Weld inspectors, especially those new to the trade, put a lot of emphasis on the equipment needed to do the job: flashlight, mirror, high-low gauge, pit gauge, bridge camera, and a borescope. However, this isn’t the entire toolkit. A welding inspector must also know the applicable codes, learn about the project owners’ specifications, and carry a personal logbook to make notes about conversations and inspections.
The quality control profession is far from static. The need for quality control inspectors is increasing, and the field is growing. New job opportunities are created as rising numbers of owner-users, manufacturers, and contractors learn that well-trained and knowledgeable quality control inspectors impact the quality of a facility or project.
Anyone interested in becoming an inspector should familiarize himself with the necessary tools. Merriam-Webster defines a tool as “Something (as an instrument or apparatus) used in operating or necessary in the practice of a vocation or profession.”
When you ask people in the construction industry about inspection tools, common answers are a flashlight, mirror, high-low gauge, pit gauge, bridge cam, and borescope. However, often they leave out the most essential and critical tools: codes, owner specifications, drawings, bills of material, and a personal logbook.
As any welding inspector knows, having a good flashlight is essential when looking through a window left in an open butt joint to examine the internal of a root bead. Also, when used properly, a flashlight can help spot an undercut at the toe of a weld. Likewise, a mirror is handy for a visual inspection of the internal bead of a pipe weld, test coupon, and any weld near an obstruction that prevents a direct view.
A pit gauge or a bridge cam is handy for measuring pits in the wall of base material, undercut, or the amount of reinforcement of a weld, whether it’s convex or concave. In addition, as borescopes become more affordable and smaller in size, they are being used more frequently to do visual inspections where it is impractical or impossible to see with a mirror and a light.

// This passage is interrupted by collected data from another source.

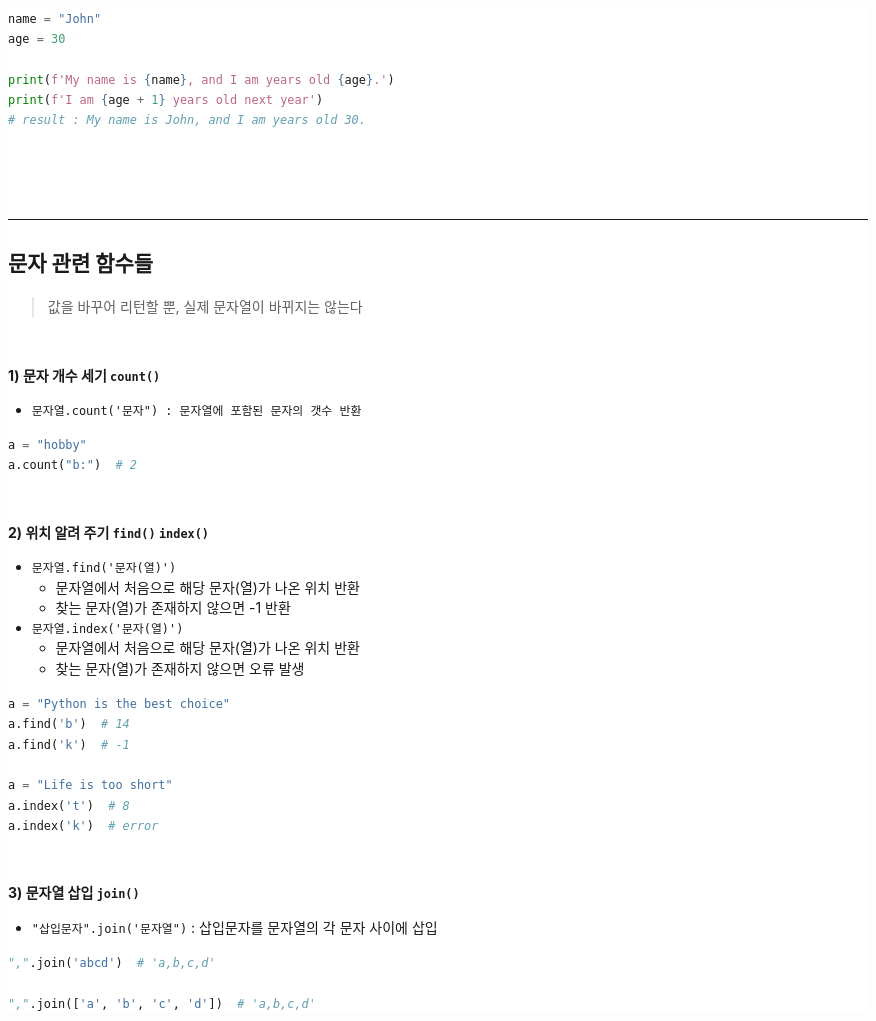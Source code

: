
 ```py
name = "John"
age = 30

print(f'My name is {name}, and I am years old {age}.')
print(f'I am {age + 1} years old next year')
# result : My name is John, and I am years old 30.
```

<br>
<br>
<br>

---

## **문자 관련 함수들**
> 값을 바꾸어 리턴할 뿐, 실제 문자열이 바뀌지는 않는다

<br>

**1) 문자 개수 세기 `count()`**
* `문자열.count('문자") : 문자열에 포함된 문자의 갯수 반환`
```py
a = "hobby"
a.count("b:")  # 2
```

<br>

**2) 위치 알려 주기 `find()` `index()`**
* `문자열.find('문자(열)')`
  * 문자열에서 처음으로 해당 문자(열)가 나온 위치 반환
  * 찾는 문자(열)가 존재하지 않으면 -1 반환
* `문자열.index('문자(열)')`
  * 문자열에서 처음으로 해당 문자(열)가 나온 위치 반환
  * 찾는 문자(열)가 존재하지 않으면 오류 발생

```py
a = "Python is the best choice"
a.find('b')  # 14
a.find('k')  # -1

a = "Life is too short"
a.index('t')  # 8
a.index('k')  # error
```

<br>

**3) 문자열 삽입 `join()`**
* `"삽입문자".join('문자열")` : 삽입문자를 문자열의 각 문자 사이에 삽입

```py
",".join('abcd')  # 'a,b,c,d'

",".join(['a', 'b', 'c', 'd'])  # 'a,b,c,d'
```
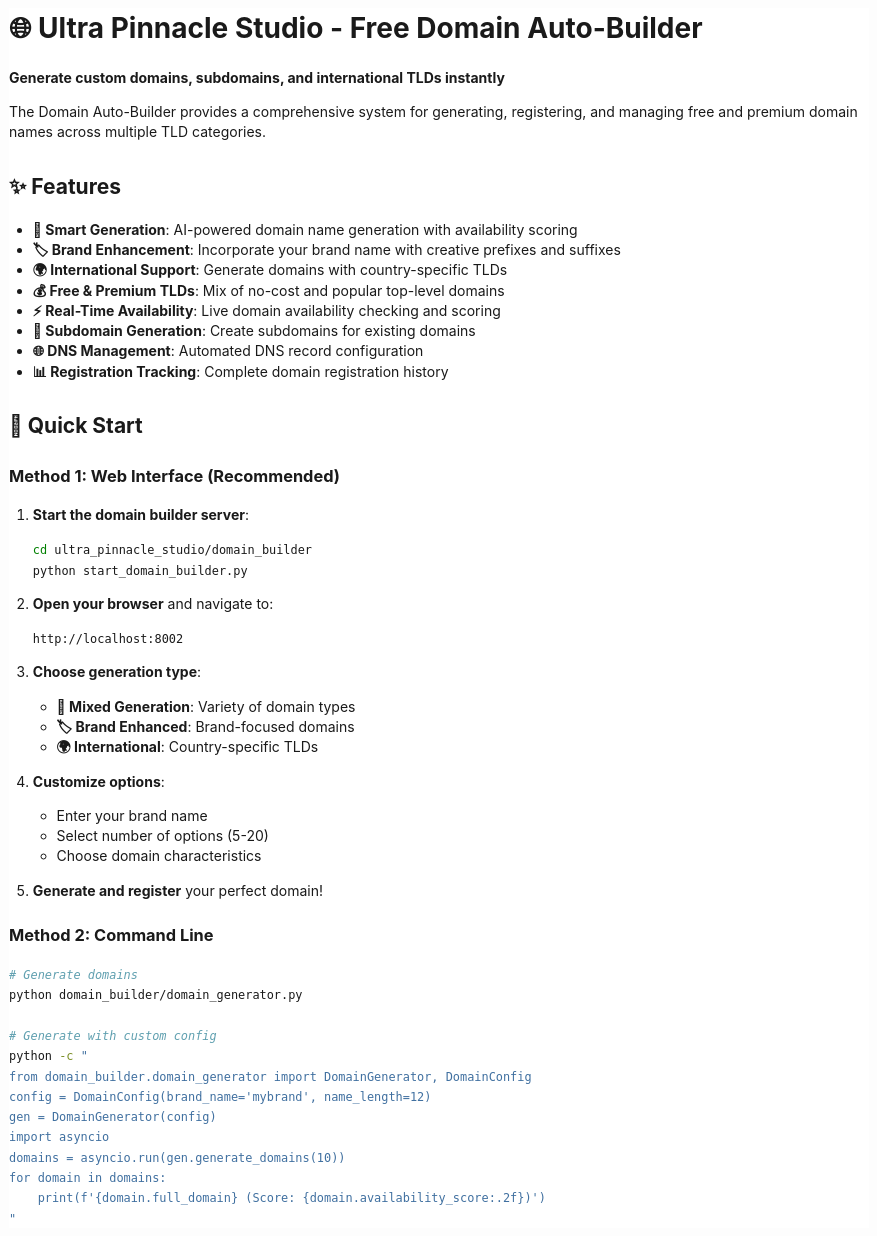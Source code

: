 # 🌐 Ultra Pinnacle Studio - Free Domain Auto-Builder

**Generate custom domains, subdomains, and international TLDs instantly**

The Domain Auto-Builder provides a comprehensive system for generating, registering, and managing free and premium domain names across multiple TLD categories.

## ✨ Features

- **🎲 Smart Generation**: AI-powered domain name generation with availability scoring
- **🏷️ Brand Enhancement**: Incorporate your brand name with creative prefixes and suffixes
- **🌍 International Support**: Generate domains with country-specific TLDs
- **💰 Free & Premium TLDs**: Mix of no-cost and popular top-level domains
- **⚡ Real-Time Availability**: Live domain availability checking and scoring
- **🔧 Subdomain Generation**: Create subdomains for existing domains
- **🌐 DNS Management**: Automated DNS record configuration
- **📊 Registration Tracking**: Complete domain registration history

## 🚀 Quick Start

### Method 1: Web Interface (Recommended)

1. **Start the domain builder server**:
   ```bash
   cd ultra_pinnacle_studio/domain_builder
   python start_domain_builder.py
   ```

2. **Open your browser** and navigate to:
   ```
   http://localhost:8002
   ```

3. **Choose generation type**:
   - **🎲 Mixed Generation**: Variety of domain types
   - **🏷️ Brand Enhanced**: Brand-focused domains
   - **🌍 International**: Country-specific TLDs

4. **Customize options**:
   - Enter your brand name
   - Select number of options (5-20)
   - Choose domain characteristics

5. **Generate and register** your perfect domain!

### Method 2: Command Line

```bash
# Generate domains
python domain_builder/domain_generator.py

# Generate with custom config
python -c "
from domain_builder.domain_generator import DomainGenerator, DomainConfig
config = DomainConfig(brand_name='mybrand', name_length=12)
gen = DomainGenerator(config)
import asyncio
domains = asyncio.run(gen.generate_domains(10))
for domain in domains:
    print(f'{domain.full_domain} (Score: {domain.availability_score:.2f})')
"
```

These tools are helpful, but their usefulness is limited if the inspector isn’t familiar with the codes, specifications, and bill of materials.
The most important tools are not physical tools but documentation and knowledge. The relevant documents provide recommended and required construction practices, describe the correct use of inspection instruments, and offer acceptance criteria for an inspector. Others are the construction codes and the owner’s specifications.
Codes. Welds are engineered to meet various criteria depending on expected service life, environment, temperature, strength, and system cleanability. These are determined through codes written by entities such as the American Society of Mechanical Engineers (ASME), the American Welding Society (AWS), and the American Petroleum Institute (API). Therefore, a welding inspector must have a good understanding and working knowledge of these codes.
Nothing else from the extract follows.